FDA Orders Recall of Baxter Colleague Infusion Pumps
The Food & Drug Administration (FDA) is making Baxter International recall its Colleague infusion pumps. According to the agency, the Colleague Infusion Pump recall order is based on Baxter’s longstanding failure to correct many serious problems with the devices, including battery failures and software errors.
The FDA believes there may be as many as 200,000 Colleague infusion pumps currently in use. Baxter Colleague infusion pumps have been associated with 56,000 complaints of injuries, deaths and malfunctions from 2005 to 2009, the agency said.

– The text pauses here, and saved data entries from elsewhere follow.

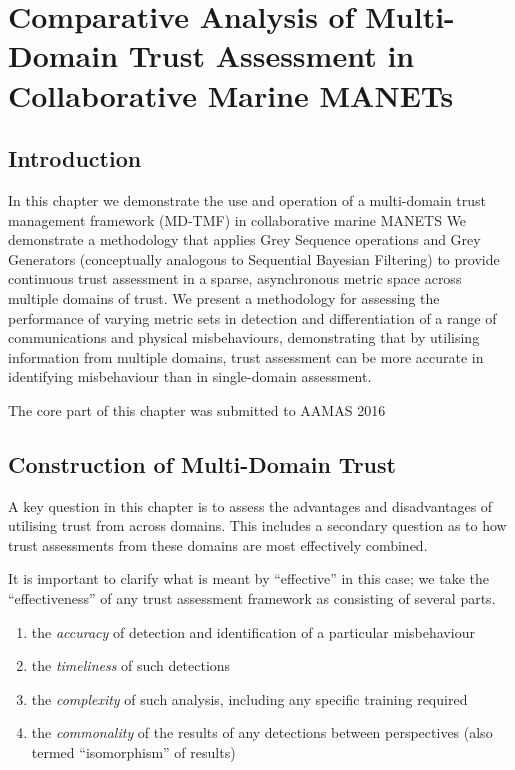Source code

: \def\ChapterTitle{Comparative Analysis of Multi-Domain Trust Assessment in Collaborative Marine MANETs}

\ifx\ifthesis\undefined

\else
\chapter{\ChapterTitle}
\label{Chapter\thechapter}
\fi

\section{Introduction}



In this chapter we demonstrate the use and operation of a multi-domain trust management framework (MD-TMF) in collaborative marine MANETS
We demonstrate a methodology that applies Grey Sequence operations and Grey Generators (conceptually analogous to Sequential Bayesian Filtering) to provide continuous trust assessment in a sparse, asynchronous metric space across multiple domains of trust.
We present a methodology for assessing the performance of varying metric sets in detection and differentiation of a range of communications and physical misbehaviours, demonstrating that by utilising information from multiple domains, trust assessment can be more accurate in identifying misbehaviour than in single-domain assessment.

The core part of this chapter was submitted to AAMAS 2016

\section{Construction of Multi-Domain Trust}

A key question in this chapter is to assess the advantages and disadvantages of utilising trust from across domains. 
This includes a secondary question as to how trust assessments from these domains are most effectively combined. 

It is important to clarify what is meant by ``effective'' in this case; we take the ``effectiveness'' of any trust assessment framework as consisting of several parts.

\begin{enumerate}
  \item the \emph{accuracy} of detection and identification of a particular misbehaviour
  \item the \emph{timeliness} of such detections
  \item the \emph{complexity} of such analysis, including any specific training required
  \item the \emph{commonality} of the results of any detections between perspectives (also termed ``isomorphism'' of results)
\end{enumerate}




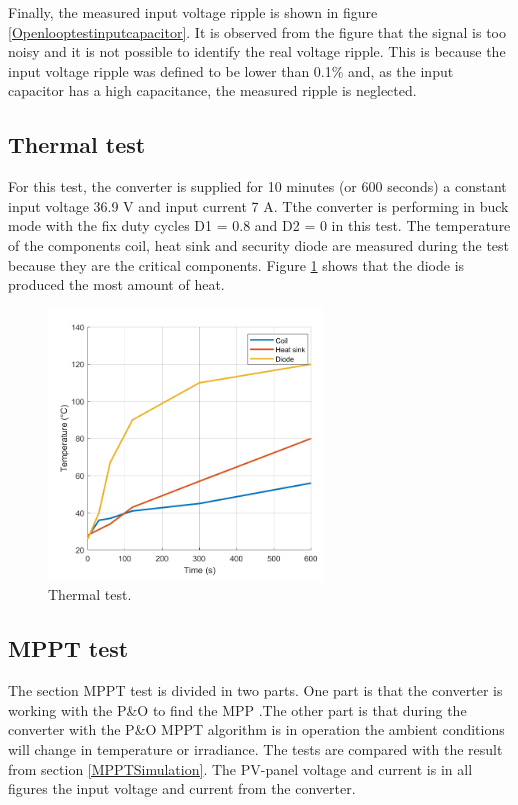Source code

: Finally, the measured input voltage ripple is shown in figure \ref{Openlooptestinputcapacitor}. It is observed from the figure that the signal is too noisy and it is not possible to identify the real voltage ripple. This is because the input voltage ripple was defined to be lower than 0.1\% and, as the input capacitor has a high capacitance, the measured ripple is neglected. 

\subsection{Thermal test}

For this test, the converter is supplied for 10 minutes (or 600 seconds) a constant input voltage 36.9 V and input current 7 A. Tthe converter is performing in buck mode with the fix duty cycles D1 = 0.8 and D2 = 0 in this test. The temperature of the components coil, heat sink and security diode are measured during the test because they are the critical components. Figure \ref{Testthermal} shows that the diode is produced the most amount of heat.

\begin{figure}[H]
	\begin{center}
		\includegraphics[width=0.65\textwidth]{../Pictures/P1/Test/Thermal_test_with_heat_sink}
		\caption{Thermal test.}
		\label{Testthermal}
	\end{center}	
\end{figure}

\subsection{MPPT test}
The section MPPT test is divided in two parts. One part is that the converter is working with the P\&O to find the MPP .The other part is that during the converter with the P\&O MPPT algorithm is in operation the ambient conditions will change in temperature or irradiance. The tests are compared with the result from section \ref{MPPTSimulation}. The PV-panel voltage and current is in all figures the input voltage and current from the converter.

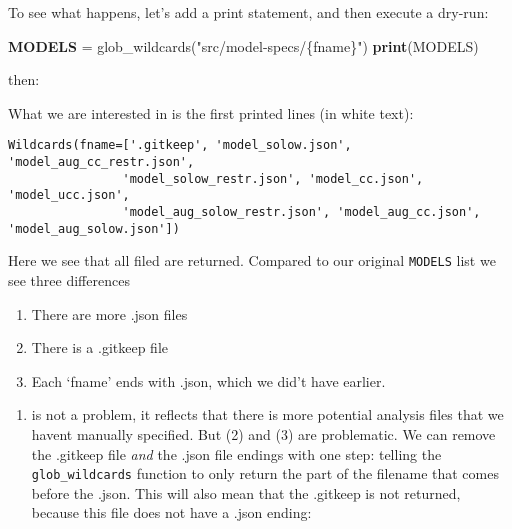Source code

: \documentclass[]{book}
\newenvironment{Shaded}{\begin{snugshade}}{\end{snugshade}}
\newcommand{\KeywordTok}[1]{\textcolor[rgb]{0.13,0.29,0.53}{\textbf{{#1}}}}
\newcommand{\StringTok}[1]{\textcolor[rgb]{0.31,0.60,0.02}{{#1}}}
\newcommand{\NormalTok}[1]{{#1}}
\providecommand{\tightlist}{%
  \setlength{\itemsep}{0pt}\setlength{\parskip}{0pt}}
\theoremstyle{definition}
\theoremstyle{definition}
\theoremstyle{definition}
\theoremstyle{remark}
\begin{document}
To see what happens, let's add a print statement, and then execute a
dry-run:

\begin{Shaded}
\begin{Highlighting}[]
\KeywordTok{MODELS} \NormalTok{= glob_wildcards(}\StringTok{"src/model-specs/\{fname\}"}\NormalTok{)}
\KeywordTok{print}\NormalTok{(MODELS)}
\end{Highlighting}
\end{Shaded}

then:

\begin{Shaded}
\end{Shaded}

What we are interested in is the first printed lines (in white text):

\begin{verbatim}
Wildcards(fname=['.gitkeep', 'model_solow.json', 'model_aug_cc_restr.json',
                'model_solow_restr.json', 'model_cc.json', 'model_ucc.json',
                'model_aug_solow_restr.json', 'model_aug_cc.json', 'model_aug_solow.json'])
\end{verbatim}

Here we see that all filed are returned. Compared to our original
\texttt{MODELS} list we see three differences

\begin{enumerate}
\def\labelenumi{\arabic{enumi}.}
\tightlist
\item
  There are more .json files
\item
  There is a .gitkeep file
\item
  Each `fname' ends with .json, which we did't have earlier.
\end{enumerate}

\begin{enumerate}
\def\labelenumi{(\arabic{enumi})}
\tightlist
\item
  is not a problem, it reflects that there is more potential analysis
  files that we havent manually specified. But (2) and (3) are
  problematic. We can remove the .gitkeep file \emph{and} the .json file
  endings with one step: telling the \texttt{glob\_wildcards} function
  to only return the part of the filename that comes before the .json.
  This will also mean that the .gitkeep is not returned, because this
  file does not have a .json ending:
\end{enumerate}
\end{document}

The FDA said it has been working with Baxter since 1999 to correct numerous device flaws. Since then, Colleague pumps have been the subject of several Class I recalls for battery swelling, inadvertent power off, service data errors, and other issues. In June 2006, the FDA obtained a consent decree of permanent injunction in which Baxter agreed to stop manufacturing and distributing all models of the Colleague pump until the company corrected manufacturing deficiencies and until devices in use were brought into compliance.
According to the FDA, Baxter last month submitted a proposed correction schedule to the agency that stated that the firm did not plan to begin the latest round of corrections to the defective pumps until May 2012, and would not be completed until 2013. The FDA deemed this plan unacceptable, and ordered the recall in accordance with the 2006 consent decree.